A cargo ship is guided into the Port of Oakland by a pair of tug boats.
Tim Rue | Bloomberg | Getty Images
A cargo ship is guided into the Port of Oakland by a pair of tug boats.

Economic data reveal a trend President Donald Trump and his advisers need to keep in mind as they work toward cementing their growth agenda.

The final reading on third quarter U.S. GDP, released near the end of December, showed annualized real growth of 3.2 percent following a 3.1 percent reading for the second quarter. If these figures hold after revisions, they represent the best one-two punch of growth since the second and third quarters of 2014, when the economy grew at annual rates of 4.6 percent and 5.2 percent, respectively.

So, things are off to a good start, and the president and his supporters are understandably excited.

The economy barely grew at 1.5 percent during 2016, only 1.2 percent during the first quarter of 2017 and 2.2 percent since the end of the great recession. Two consecutive quarters of growth at rates at which President Trump and his team insist are sustainable on the condition that his policies are fully implemented are a great segway to the wonderful possibilities ahead.

But the team, especially in the Department of Commerce, the U.S. Trade Representative's Office, and the Office of Trade and Manufacturing Policy, should look at the following:

When it came to aggregated economic activity purely from within the U.S., or "real final sales to domestic purchasers" including the government, the third quarter growth rate was only 1.9 percent on an annualized basis. This was considerably slower than the 2.6 percent pace of the second quarter and the 2.4 percent pace of the first quarter, and it was approximately 0.2 percent lower than the average growth rate since the end of the great recession.

So, if overall economic growth and that of purely domestic demand have been moving in-step since mid-2009 (both roughly 2.15 percent), but that of domestic demand has weakened since the beginning of 2017, then what explains the pickup in overall growth that we are experiencing today? Two factors: inventory accumulation and international trade.
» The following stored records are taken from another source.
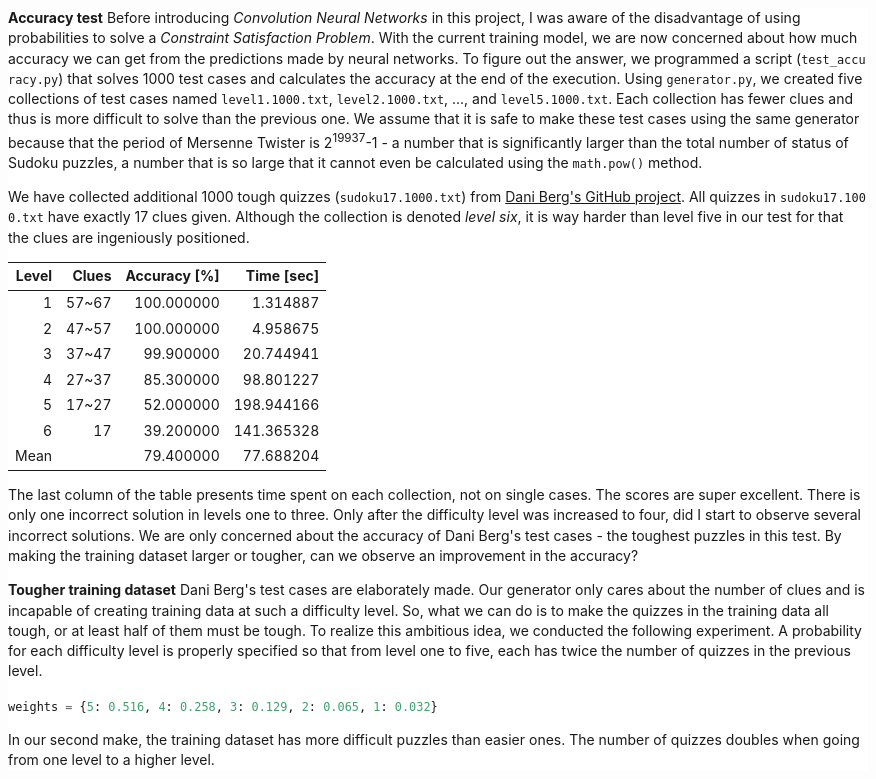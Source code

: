 **Accuracy test**
Before introducing *Convolution Neural Networks* in this project, I was aware of the disadvantage of using probabilities to solve a *Constraint Satisfaction Problem*. With the current training model, we are now concerned about how much accuracy we can get from the predictions made by neural networks. To figure out the answer, we programmed a script (`test_accuracy.py`) that solves 1000 test cases and calculates the accuracy at the end of the execution. Using `generator.py`, we created five collections of test cases named `level1.1000.txt`, `level2.1000.txt`, ..., and `level5.1000.txt`. Each collection has fewer clues and thus is more difficult to solve than the previous one. We assume that it is safe to make these test cases using the same generator because that the period of Mersenne Twister is 2<sup>19937</sup>-1 - a number that is significantly larger than the total number of status of Sudoku puzzles, a number that is so large that it cannot even be calculated using the `math.pow()` method.

We have collected additional 1000 tough quizzes (`sudoku17.1000.txt`) from [Dani Berg's GitHub project](https://github.com/dberg/sudoku-perf). All quizzes in `sudoku17.1000.txt` have exactly 17 clues given. Although the collection is denoted *level six*, it is way harder than level five in our test for that the clues are ingeniously positioned.

| Level | Clues | Accuracy [%] | Time [sec] |
| -----:| -----:| ------------:| ----------:|
|   1   | 57~67 |  100.000000  |   1.314887 |
|   2   | 47~57 |  100.000000  |   4.958675 |
|   3   | 37~47 |   99.900000  |  20.744941 |
|   4   | 27~37 |   85.300000  |  98.801227 |
|   5   | 17~27 |   52.000000  | 198.944166 |
|   6   |    17 |   39.200000  | 141.365328 |
| Mean  |       |   79.400000  |  77.688204 |

The last column of the table presents time spent on each collection, not on single cases. The scores are super excellent. There is only one incorrect solution in levels one to three. Only after the difficulty level was increased to four, did I start to observe several incorrect solutions. We are only concerned about the accuracy of Dani Berg's test cases - the toughest puzzles in this test. By making the training dataset larger or tougher, can we observe an improvement in the accuracy?

**Tougher training dataset**
Dani Berg's test cases are elaborately made. Our generator only cares about the number of clues and is incapable of creating training data at such a difficulty level. So, what we can do is to make the quizzes in the training data all tough, or at least half of them must be tough. To realize this ambitious idea, we conducted the following experiment. A probability for each difficulty level is properly specified so that from level one to five, each has twice the number of quizzes in the previous level.
```python
weights = {5: 0.516, 4: 0.258, 3: 0.129, 2: 0.065, 1: 0.032}
```
In our second make, the training dataset has more difficult puzzles than easier ones. The number of quizzes doubles when going from one level to a higher level.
Inventory accumulation is wildly volatile from quarter to quarter. While a big buildup like the one during the third quarter can represent confidence on the part of businesses for future orders, they can also represent a short-term miscalculation of present demand that would have to be unwound in the future. We will have to wait and see on that point.

International trade however, is an entirely different animal. Combined exports and imports represented roughly 27 percent of GDP in the third quarter and have averaged 28.5 percent over the past five years. Moreover, it has been in a steady uptrend since the early 1970s, when it represented barely 10 percent of U.S. overall economic activity.

Trade was a net positive contributor to economic growth in five of the six quarters through the first three quarters of 2017, and barring a significant slowdown in the final three months of 2017, it is likely to be additive for the whole year, and for the first time since 2013.

In fact, 2017 could be the strongest year for net exports contributions to growth since 2009 and one of the best in the last 30 non-recessionary years.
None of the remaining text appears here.